◆ Source records
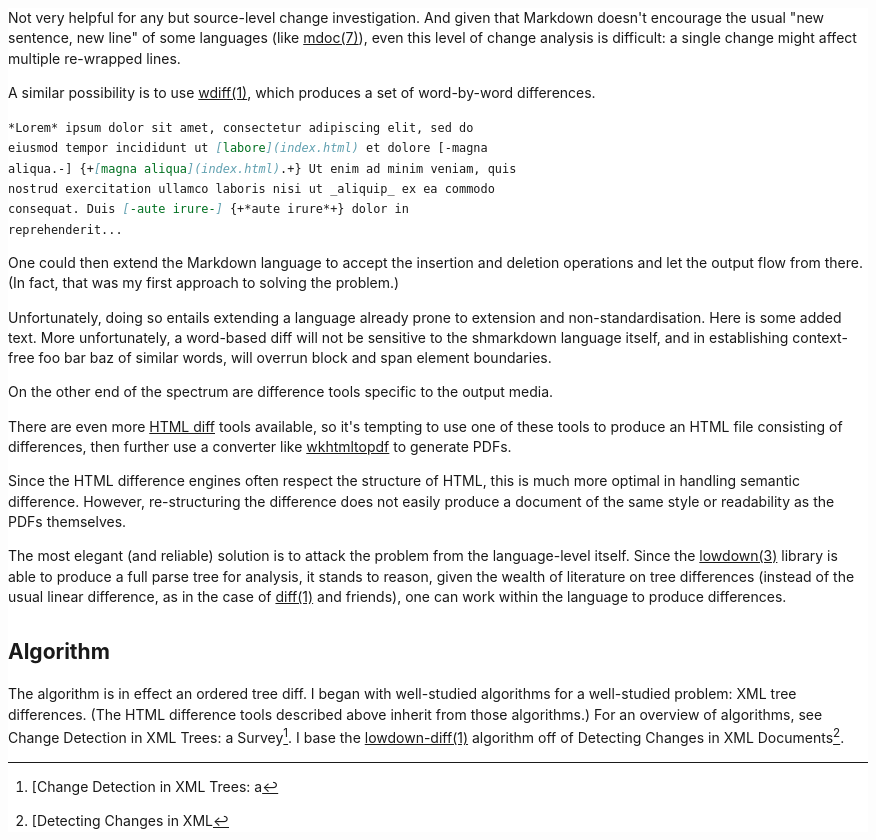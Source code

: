 Not very helpful for any but source-level change investigation.  And
given that Markdown doesn't encourage the usual "new sentence, new line"
of some languages (like [mdoc(7)](https://man.openbsd.org/mdoc.7)), even
this level of change analysis is difficult: a single change might affect
multiple re-wrapped lines.

A similar possibility is to use
[wdiff(1)](https://www.gnu.org/software/wdiff/), which produces a set of
word-by-word differences.

```markdown
*Lorem* ipsum dolor sit amet, consectetur adipiscing elit, sed do
eiusmod tempor incididunt ut [labore](index.html) et dolore [-magna
aliqua.-] {+[magna aliqua](index.html).+} Ut enim ad minim veniam, quis
nostrud exercitation ullamco laboris nisi ut _aliquip_ ex ea commodo
consequat. Duis [-aute irure-] {+*aute irure*+} dolor in
reprehenderit...
```

One could then extend the Markdown language to accept the insertion and
deletion operations and let the output flow from there.
(In fact, that was my first approach to solving the problem.)

Unfortunately, doing so entails extending a language already prone to
extension and non-standardisation.  Here is some added text.  More unfortunately, a word-based
diff will not be sensitive to the shmarkdown language itself, and in
establishing context-free foo bar baz of similar words, will overrun block
and span element boundaries.

On the other end of the spectrum are difference tools specific to the
output media.

There are even more [HTML diff](https://www.w3.org/wiki/HtmlDiff) tools
available, so it's tempting to use one of these tools to produce an HTML
file consisting of differences, then further use a converter like
[wkhtmltopdf](https://wkhtmltopdf.org/) to generate PDFs.

Since the HTML difference engines often respect the structure of HTML,
this is much more optimal in handling semantic difference.  However,
re-structuring the difference does not easily produce a document of the
same style or readability as the PDFs themselves.

The most elegant (and reliable) solution is to attack the problem from
the language-level itself.  Since the
[lowdown(3)](https://kristaps.bsd.lv/lowdown/lowdown.3.html)
library is able to produce a full parse tree for analysis, it stands to
reason, given the wealth of literature on tree differences (instead of
the usual linear difference, as in the case of
[diff(1)](https://man.openbsd.org/diff.1) and friends), one can work
within the language to produce differences.

## Algorithm

The algorithm is in effect an ordered tree diff.  I began with
well-studied algorithms for a well-studied problem: XML tree
differences.  (The HTML difference tools described above inherit from
those algorithms.) For an overview of algorithms, see Change Detection
in XML Trees: a Survey[^Peters2005].  I base the
[lowdown-diff(1)](https://kristaps.bsd.lv/lowdown/lowdown.1.html) algorithm off
of Detecting Changes in XML Documents[^Cobena2002].


[^Cobena2002]: [Detecting Changes in XML
[^Peters2005]: [Change Detection in XML Trees: a
[^McIlroy1976]: [An Algorithm for Differential File
[^Wu90]: [An O(NP) sequence comparison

◆ Task description
Although the records include pictures, output only their text, exactly and completely.

◆ Exercise answer
Source code

: Not very helpful for any but source-level change investigation.  And
given that Markdown doesn't encourage the usual "new sentence, new line"
of some languages (like [mdoc(7)](https://man.openbsd.org/mdoc.7)), even
this level of change analysis is difficult: a single change might affect
multiple re-wrapped lines.

A similar possibility is to use
[wdiff(1)](https://www.gnu.org/software/wdiff/), which produces a set of
word-by-word differences.

```markdown
*Lorem* ipsum dolor sit amet, consectetur adipiscing elit, sed do
eiusmod tempor incididunt ut [labore](index.html) et dolore [-magna
aliqua.-] {+[magna aliqua](index.html).+} Ut enim ad minim veniam, quis
nostrud exercitation ullamco laboris nisi ut _aliquip_ ex ea commodo
consequat. Duis [-aute irure-] {+*aute irure*+} dolor in
reprehenderit...
```

One could then extend the Markdown language to accept the insertion and
deletion operations and let the output flow from there.
(In fact, that was my first approach to solving the problem.)

Unfortunately, doing so entails extending a language already prone to
extension and non-standardisation.  Here is some added text.  More unfortunately, a word-based
diff will not be sensitive to the shmarkdown language itself, and in
establishing context-free foo bar baz of similar words, will overrun block
and span element boundaries.

On the other end of the spectrum are difference tools specific to the
output media.

There are even more [HTML diff](https://www.w3.org/wiki/HtmlDiff) tools
available, so it's tempting to use one of these tools to produce an HTML
file consisting of differences, then further use a converter like
[wkhtmltopdf](https://wkhtmltopdf.org/) to generate PDFs.

Since the HTML difference engines often respect the structure of HTML,
this is much more optimal in handling semantic difference.  However,
re-structuring the difference does not easily produce a document of the
same style or readability as the PDFs themselves.

The most elegant (and reliable) solution is to attack the problem from
the language-level itself.  Since the
[lowdown(3)](https://kristaps.bsd.lv/lowdown/lowdown.3.html)
library is able to produce a full parse tree for analysis, it stands to
reason, given the wealth of literature on tree differences (instead of
the usual linear difference, as in the case of
[diff(1)](https://man.openbsd.org/diff.1) and friends), one can work
within the language to produce differences.

## Algorithm

The algorithm is in effect an ordered tree diff.  I began with
well-studied algorithms for a well-studied problem: XML tree
differences.  (The HTML difference tools described above inherit from
those algorithms.) For an overview of algorithms, see Change Detection
in XML Trees: a Survey[^Peters2005].  I base the
[lowdown-diff(1)](https://kristaps.bsd.lv/lowdown/lowdown.1.html) algorithm off
of Detecting Changes in XML Documents[^Cobena2002].


[^Cobena2002]: [Detecting Changes in XML
[^Peters2005]: [Change Detection in XML Trees: a
[^McIlroy1976]: [An Algorithm for Differential File
[^Wu90]: [An O(NP) sequence comparison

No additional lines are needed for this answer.